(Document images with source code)
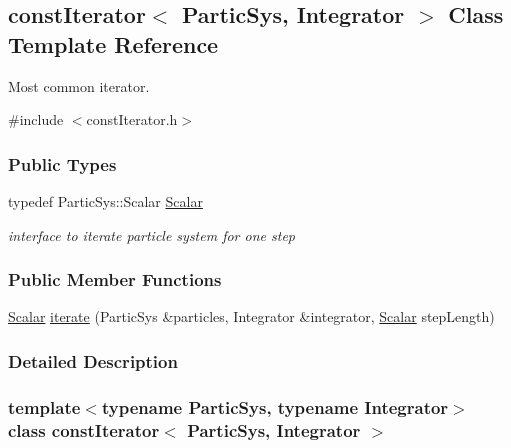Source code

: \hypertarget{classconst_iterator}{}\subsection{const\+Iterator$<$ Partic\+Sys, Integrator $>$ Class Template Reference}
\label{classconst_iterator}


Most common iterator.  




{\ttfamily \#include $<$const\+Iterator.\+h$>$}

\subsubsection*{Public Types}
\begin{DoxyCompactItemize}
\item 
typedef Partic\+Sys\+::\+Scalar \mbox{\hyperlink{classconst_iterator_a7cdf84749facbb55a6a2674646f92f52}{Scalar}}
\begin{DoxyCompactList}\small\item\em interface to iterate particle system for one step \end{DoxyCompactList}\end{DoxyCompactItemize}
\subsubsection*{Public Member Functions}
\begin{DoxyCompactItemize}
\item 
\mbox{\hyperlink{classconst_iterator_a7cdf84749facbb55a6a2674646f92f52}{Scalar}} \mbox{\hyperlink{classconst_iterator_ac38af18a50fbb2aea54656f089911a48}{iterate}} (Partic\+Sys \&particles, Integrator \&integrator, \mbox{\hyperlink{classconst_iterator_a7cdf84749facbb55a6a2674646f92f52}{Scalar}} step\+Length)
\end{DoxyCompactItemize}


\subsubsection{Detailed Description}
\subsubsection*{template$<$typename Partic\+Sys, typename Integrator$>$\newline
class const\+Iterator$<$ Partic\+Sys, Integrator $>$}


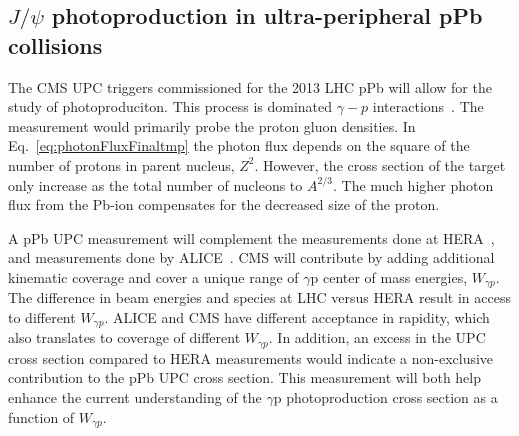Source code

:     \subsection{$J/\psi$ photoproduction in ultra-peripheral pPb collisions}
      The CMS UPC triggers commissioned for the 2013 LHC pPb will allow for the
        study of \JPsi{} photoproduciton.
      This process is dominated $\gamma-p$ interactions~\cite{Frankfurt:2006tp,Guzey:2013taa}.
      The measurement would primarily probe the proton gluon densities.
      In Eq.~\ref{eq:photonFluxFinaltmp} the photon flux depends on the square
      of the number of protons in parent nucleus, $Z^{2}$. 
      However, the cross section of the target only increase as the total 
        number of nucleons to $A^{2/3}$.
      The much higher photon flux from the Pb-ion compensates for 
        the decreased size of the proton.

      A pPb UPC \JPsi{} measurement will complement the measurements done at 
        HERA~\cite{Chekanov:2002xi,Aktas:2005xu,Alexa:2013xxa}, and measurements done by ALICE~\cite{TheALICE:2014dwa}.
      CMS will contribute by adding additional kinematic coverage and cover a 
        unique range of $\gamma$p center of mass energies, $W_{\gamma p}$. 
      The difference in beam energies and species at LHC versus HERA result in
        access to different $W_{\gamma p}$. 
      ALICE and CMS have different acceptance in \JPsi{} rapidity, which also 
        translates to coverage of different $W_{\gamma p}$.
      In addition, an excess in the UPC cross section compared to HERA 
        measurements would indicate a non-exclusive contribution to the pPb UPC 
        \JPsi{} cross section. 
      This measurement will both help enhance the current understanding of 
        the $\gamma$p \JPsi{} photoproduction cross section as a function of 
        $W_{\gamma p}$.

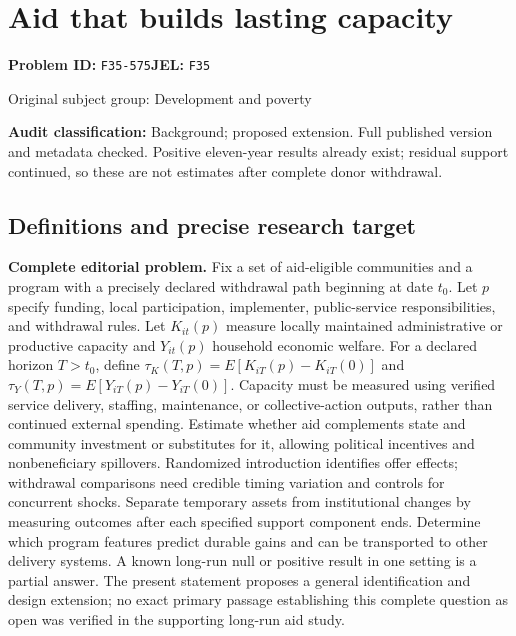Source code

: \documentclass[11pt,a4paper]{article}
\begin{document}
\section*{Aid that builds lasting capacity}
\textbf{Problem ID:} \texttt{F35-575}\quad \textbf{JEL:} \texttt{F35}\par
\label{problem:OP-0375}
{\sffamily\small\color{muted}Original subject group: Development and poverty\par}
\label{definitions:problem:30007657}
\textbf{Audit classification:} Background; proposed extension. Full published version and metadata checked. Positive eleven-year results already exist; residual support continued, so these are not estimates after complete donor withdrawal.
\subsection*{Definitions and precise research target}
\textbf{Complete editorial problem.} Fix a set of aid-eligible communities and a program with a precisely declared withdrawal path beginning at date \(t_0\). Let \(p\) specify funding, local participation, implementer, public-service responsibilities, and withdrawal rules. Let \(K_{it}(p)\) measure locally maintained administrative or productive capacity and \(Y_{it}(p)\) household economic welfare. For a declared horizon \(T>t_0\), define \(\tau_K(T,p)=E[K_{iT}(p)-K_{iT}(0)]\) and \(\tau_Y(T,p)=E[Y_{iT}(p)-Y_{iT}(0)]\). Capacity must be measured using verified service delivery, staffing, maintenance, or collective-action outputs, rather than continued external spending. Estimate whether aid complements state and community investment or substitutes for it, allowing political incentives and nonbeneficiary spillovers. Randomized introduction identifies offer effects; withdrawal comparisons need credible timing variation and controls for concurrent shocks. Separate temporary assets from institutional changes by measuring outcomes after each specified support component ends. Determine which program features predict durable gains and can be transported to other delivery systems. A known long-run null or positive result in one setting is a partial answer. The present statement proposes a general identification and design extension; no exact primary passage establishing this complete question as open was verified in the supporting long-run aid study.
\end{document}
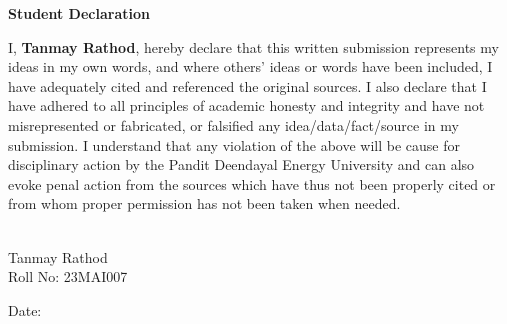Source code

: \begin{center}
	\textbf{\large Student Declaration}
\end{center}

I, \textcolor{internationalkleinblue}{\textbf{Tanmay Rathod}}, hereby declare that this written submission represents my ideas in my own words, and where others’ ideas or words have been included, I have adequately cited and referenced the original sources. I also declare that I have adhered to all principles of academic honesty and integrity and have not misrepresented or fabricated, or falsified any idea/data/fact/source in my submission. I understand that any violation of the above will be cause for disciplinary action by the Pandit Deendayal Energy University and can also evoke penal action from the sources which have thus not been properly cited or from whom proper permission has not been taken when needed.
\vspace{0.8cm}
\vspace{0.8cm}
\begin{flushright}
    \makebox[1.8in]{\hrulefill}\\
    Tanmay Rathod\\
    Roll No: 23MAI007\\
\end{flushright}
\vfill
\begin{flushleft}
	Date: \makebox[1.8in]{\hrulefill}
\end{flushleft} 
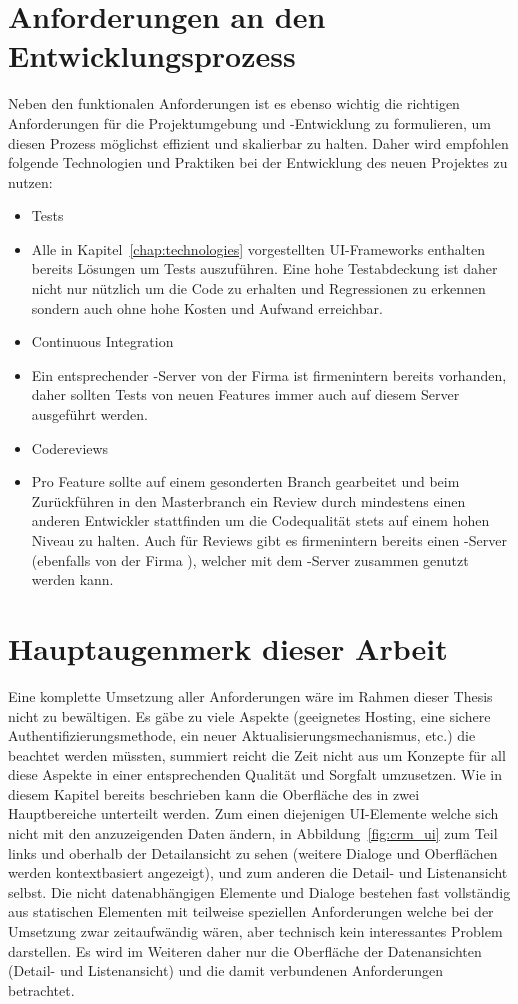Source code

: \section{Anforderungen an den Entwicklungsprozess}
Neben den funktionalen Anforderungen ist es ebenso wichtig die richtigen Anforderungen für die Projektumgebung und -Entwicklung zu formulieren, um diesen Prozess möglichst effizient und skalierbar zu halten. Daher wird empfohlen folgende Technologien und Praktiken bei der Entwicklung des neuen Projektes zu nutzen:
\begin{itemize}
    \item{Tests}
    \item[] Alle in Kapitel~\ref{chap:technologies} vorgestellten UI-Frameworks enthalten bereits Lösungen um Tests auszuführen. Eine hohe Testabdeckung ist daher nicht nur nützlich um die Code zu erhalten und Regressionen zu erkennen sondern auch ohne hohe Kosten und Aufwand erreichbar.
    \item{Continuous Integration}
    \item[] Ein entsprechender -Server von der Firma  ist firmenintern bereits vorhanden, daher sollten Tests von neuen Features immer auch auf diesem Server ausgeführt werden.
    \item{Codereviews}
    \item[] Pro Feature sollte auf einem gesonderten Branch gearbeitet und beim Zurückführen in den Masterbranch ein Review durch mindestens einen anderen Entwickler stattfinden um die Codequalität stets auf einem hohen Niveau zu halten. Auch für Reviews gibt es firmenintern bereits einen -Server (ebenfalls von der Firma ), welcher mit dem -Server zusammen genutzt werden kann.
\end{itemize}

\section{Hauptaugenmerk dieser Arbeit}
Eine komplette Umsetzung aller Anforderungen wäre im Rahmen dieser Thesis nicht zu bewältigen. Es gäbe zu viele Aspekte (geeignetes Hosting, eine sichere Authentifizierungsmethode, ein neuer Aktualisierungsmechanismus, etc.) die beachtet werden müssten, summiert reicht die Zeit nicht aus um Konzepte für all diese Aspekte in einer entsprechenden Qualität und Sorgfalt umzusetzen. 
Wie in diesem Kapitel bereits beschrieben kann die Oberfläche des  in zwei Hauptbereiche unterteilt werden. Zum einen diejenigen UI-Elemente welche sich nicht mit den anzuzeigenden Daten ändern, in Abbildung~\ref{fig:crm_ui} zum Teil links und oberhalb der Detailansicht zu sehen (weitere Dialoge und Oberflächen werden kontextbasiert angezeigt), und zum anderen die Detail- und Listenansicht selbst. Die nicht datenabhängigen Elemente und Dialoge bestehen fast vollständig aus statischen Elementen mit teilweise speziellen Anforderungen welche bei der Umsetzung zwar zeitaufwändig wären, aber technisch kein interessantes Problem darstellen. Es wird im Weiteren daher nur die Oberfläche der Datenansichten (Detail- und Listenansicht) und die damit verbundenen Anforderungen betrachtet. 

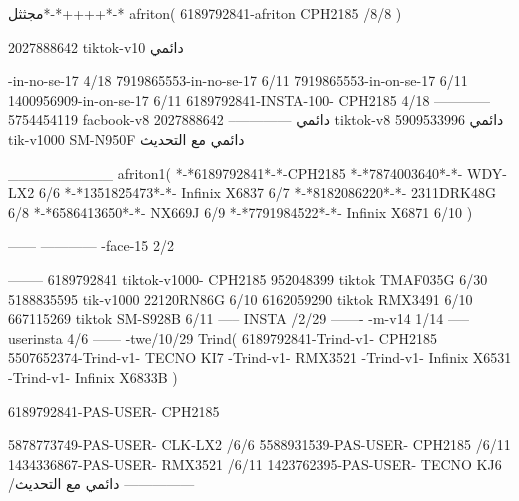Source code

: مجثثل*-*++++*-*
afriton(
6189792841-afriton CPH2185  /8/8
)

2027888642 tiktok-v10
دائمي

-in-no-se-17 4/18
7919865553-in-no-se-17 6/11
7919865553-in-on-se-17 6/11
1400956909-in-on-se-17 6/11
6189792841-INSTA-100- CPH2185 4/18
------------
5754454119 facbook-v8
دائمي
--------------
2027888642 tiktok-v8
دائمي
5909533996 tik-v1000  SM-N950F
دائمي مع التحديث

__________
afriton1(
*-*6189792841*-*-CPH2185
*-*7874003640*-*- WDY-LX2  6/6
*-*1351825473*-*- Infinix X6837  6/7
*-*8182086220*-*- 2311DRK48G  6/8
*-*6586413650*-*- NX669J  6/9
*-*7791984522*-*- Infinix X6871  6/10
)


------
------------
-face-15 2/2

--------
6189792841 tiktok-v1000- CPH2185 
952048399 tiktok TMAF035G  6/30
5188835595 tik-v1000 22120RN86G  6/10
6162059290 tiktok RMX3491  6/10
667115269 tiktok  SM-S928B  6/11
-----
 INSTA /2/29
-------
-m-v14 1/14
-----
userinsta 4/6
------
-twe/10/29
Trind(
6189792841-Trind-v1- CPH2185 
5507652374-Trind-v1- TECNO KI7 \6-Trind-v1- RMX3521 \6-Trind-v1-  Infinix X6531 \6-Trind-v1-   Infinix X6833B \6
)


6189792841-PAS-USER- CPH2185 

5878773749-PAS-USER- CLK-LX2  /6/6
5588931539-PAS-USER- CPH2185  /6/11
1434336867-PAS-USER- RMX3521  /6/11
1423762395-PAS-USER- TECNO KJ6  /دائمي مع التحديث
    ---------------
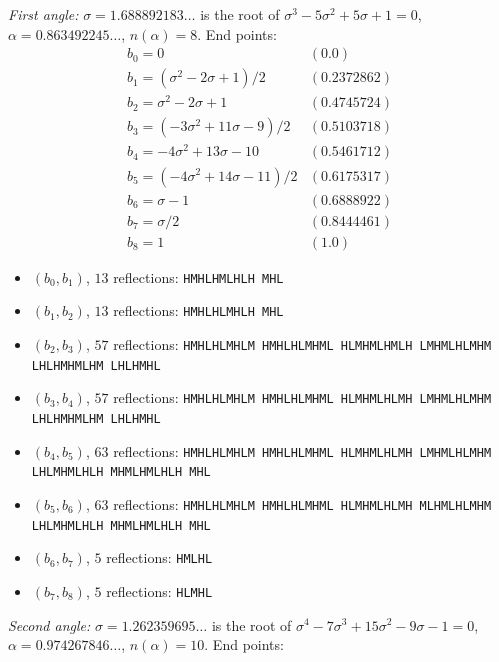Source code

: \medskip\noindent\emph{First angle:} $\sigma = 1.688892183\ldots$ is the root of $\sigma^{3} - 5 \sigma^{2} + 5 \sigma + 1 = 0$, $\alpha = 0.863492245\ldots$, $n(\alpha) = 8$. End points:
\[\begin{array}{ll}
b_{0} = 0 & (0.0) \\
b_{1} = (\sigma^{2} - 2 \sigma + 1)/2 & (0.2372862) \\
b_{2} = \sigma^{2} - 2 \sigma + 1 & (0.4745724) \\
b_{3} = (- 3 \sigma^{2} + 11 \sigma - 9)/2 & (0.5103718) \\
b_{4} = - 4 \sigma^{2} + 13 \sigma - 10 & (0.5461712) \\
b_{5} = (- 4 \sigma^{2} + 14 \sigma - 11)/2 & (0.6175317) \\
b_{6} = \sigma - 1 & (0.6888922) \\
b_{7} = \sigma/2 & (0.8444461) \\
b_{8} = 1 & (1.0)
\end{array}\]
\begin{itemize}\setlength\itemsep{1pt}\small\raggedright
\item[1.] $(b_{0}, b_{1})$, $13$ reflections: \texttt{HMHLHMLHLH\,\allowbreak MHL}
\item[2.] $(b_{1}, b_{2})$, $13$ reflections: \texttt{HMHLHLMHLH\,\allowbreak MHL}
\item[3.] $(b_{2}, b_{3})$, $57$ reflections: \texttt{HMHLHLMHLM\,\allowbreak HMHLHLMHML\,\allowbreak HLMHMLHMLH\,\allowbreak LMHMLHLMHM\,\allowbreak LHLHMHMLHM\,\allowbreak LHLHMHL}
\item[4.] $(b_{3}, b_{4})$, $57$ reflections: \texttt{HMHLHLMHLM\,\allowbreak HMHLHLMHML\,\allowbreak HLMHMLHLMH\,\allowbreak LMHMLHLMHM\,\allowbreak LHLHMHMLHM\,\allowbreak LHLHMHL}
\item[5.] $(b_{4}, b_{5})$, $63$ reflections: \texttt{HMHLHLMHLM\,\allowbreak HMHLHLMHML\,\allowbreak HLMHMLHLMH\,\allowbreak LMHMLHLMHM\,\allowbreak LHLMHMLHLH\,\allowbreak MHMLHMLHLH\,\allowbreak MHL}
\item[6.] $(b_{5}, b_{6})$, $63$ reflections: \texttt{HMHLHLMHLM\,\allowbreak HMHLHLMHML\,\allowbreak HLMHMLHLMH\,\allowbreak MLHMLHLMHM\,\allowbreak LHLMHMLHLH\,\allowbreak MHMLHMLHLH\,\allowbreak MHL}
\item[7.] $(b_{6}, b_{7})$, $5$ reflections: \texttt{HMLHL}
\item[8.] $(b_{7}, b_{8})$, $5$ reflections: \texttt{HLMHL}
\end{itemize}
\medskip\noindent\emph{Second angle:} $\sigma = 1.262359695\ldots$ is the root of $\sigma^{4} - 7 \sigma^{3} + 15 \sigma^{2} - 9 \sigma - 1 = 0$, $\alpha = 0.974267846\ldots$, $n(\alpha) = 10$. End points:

Work to complete – Identify the lines in the entries that hold "different" and return each one.

Result of the exercise –
        access to different $W_{\gamma p}$. 
      ALICE and CMS have different acceptance in \JPsi{} rapidity, which also 
        translates to coverage of different $W_{\gamma p}$.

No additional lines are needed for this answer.